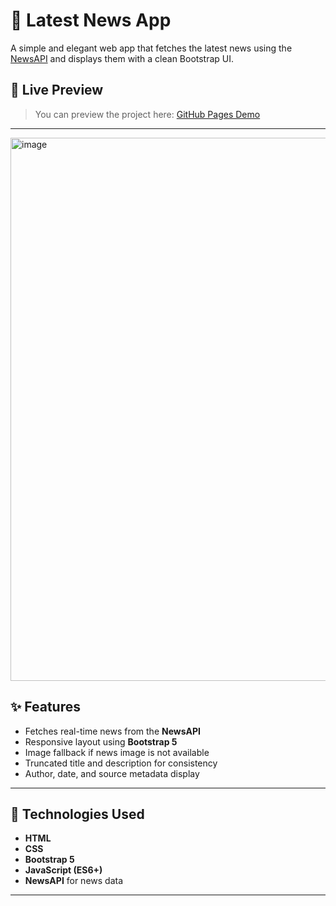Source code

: # 📰 Latest News App

A simple and elegant web app that fetches the latest news using the [NewsAPI](https://newsapi.org/) and displays them with a clean Bootstrap UI.

## 📸 Live Preview

> You can preview the project here: [GitHub Pages Demo](https://moazahmed3.github.io/latest-news)

---


<img width="1811" height="869" alt="image" src="https://github.com/user-attachments/assets/2d7740cc-f291-40f8-88ad-32c698209efd" />


## ✨ Features

- Fetches real-time news from the **NewsAPI**
- Responsive layout using **Bootstrap 5**
- Image fallback if news image is not available
- Truncated title and description for consistency
- Author, date, and source metadata display

---

## 🚀 Technologies Used

- **HTML**
- **CSS**
- **Bootstrap 5**
- **JavaScript (ES6+)**
- **NewsAPI** for news data

---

* _EXERCISE REQUIREMENTS_:
Your answer must be the line containing "- Fetches real-time news from the **NewsAPI**" and every line after it through the end of the records above, reproduced exactly and alone.

* _TASK ANSWER_:
- Fetches real-time news from the **NewsAPI**
- Responsive layout using **Bootstrap 5**
- Image fallback if news image is not available
- Truncated title and description for consistency
- Author, date, and source metadata display

---

## 🚀 Technologies Used

- **HTML**
- **CSS**
- **Bootstrap 5**
- **JavaScript (ES6+)**
- **NewsAPI** for news data

---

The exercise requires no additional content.